# YOUR TASK
The exercise asks you to copy every line below in which "Recall" appears.

- - - -

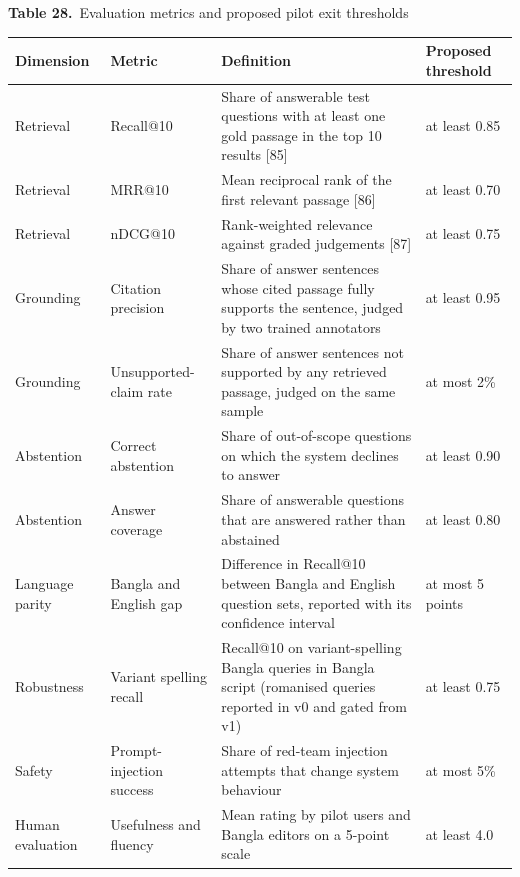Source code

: \documentclass[border=10pt]{standalone}
\begin{document}
\begin{minipage}{17cm}
{\large\bfseries Table 28.}\ {\large Evaluation metrics and proposed pilot exit thresholds}\par\vspace{7pt}
\small
{}
\begin{tabularx}{\linewidth}{@{}>{\hsize=0.698\hsize\raggedright\arraybackslash}X>{\hsize=1.070\hsize\raggedright\arraybackslash}X>{\hsize=1.488\hsize\raggedright\arraybackslash}X>{\hsize=0.744\hsize\raggedright\arraybackslash}X@{}}
\arrayrulecolor{bapilrule}\toprule
\rowcolor{white}\textbf{Dimension} & \textbf{Metric} & \textbf{Definition} & \textbf{Proposed threshold} \\
\midrule
Retrieval & Recall@10 & Share of answerable test questions with at least one gold passage in the top 10 results [85] & at least 0.85 \\
Retrieval & MRR@10 & Mean reciprocal rank of the first relevant passage [86] & at least 0.70 \\
Retrieval & nDCG@10 & Rank-weighted relevance against graded judgements [87] & at least 0.75 \\
Grounding & Citation precision & Share of answer sentences whose cited passage fully supports the sentence, judged by two trained annotators & at least 0.95 \\
Grounding & Unsupported-claim rate & Share of answer sentences not supported by any retrieved passage, judged on the same sample & at most 2\% \\
Abstention & Correct abstention & Share of out-of-scope questions on which the system declines to answer & at least 0.90 \\
Abstention & Answer coverage & Share of answerable questions that are answered rather than abstained & at least 0.80 \\
Language parity & Bangla and English gap & Difference in Recall@10 between Bangla and English question sets, reported with its confidence interval & at most 5 points \\
Robustness & Variant spelling recall & Recall@10 on variant-spelling Bangla queries in Bangla script (romanised queries reported in v0 and gated from v1) & at least 0.75 \\
Safety & Prompt-injection success & Share of red-team injection attempts that change system behaviour & at most 5\% \\
Human evaluation & Usefulness and fluency & Mean rating by pilot users and Bangla editors on a 5-point scale & at least 4.0 \\

\end{tabularx}
\end{minipage}
\end{document}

- - - -

# TASK RESPONSE
Retrieval & Recall@10 & Share of answerable test questions with at least one gold passage in the top 10 results [85] & at least 0.85 \\
Language parity & Bangla and English gap & Difference in Recall@10 between Bangla and English question sets, reported with its confidence interval & at most 5 points \\
Robustness & Variant spelling recall & Recall@10 on variant-spelling Bangla queries in Bangla script (romanised queries reported in v0 and gated from v1) & at least 0.75 \\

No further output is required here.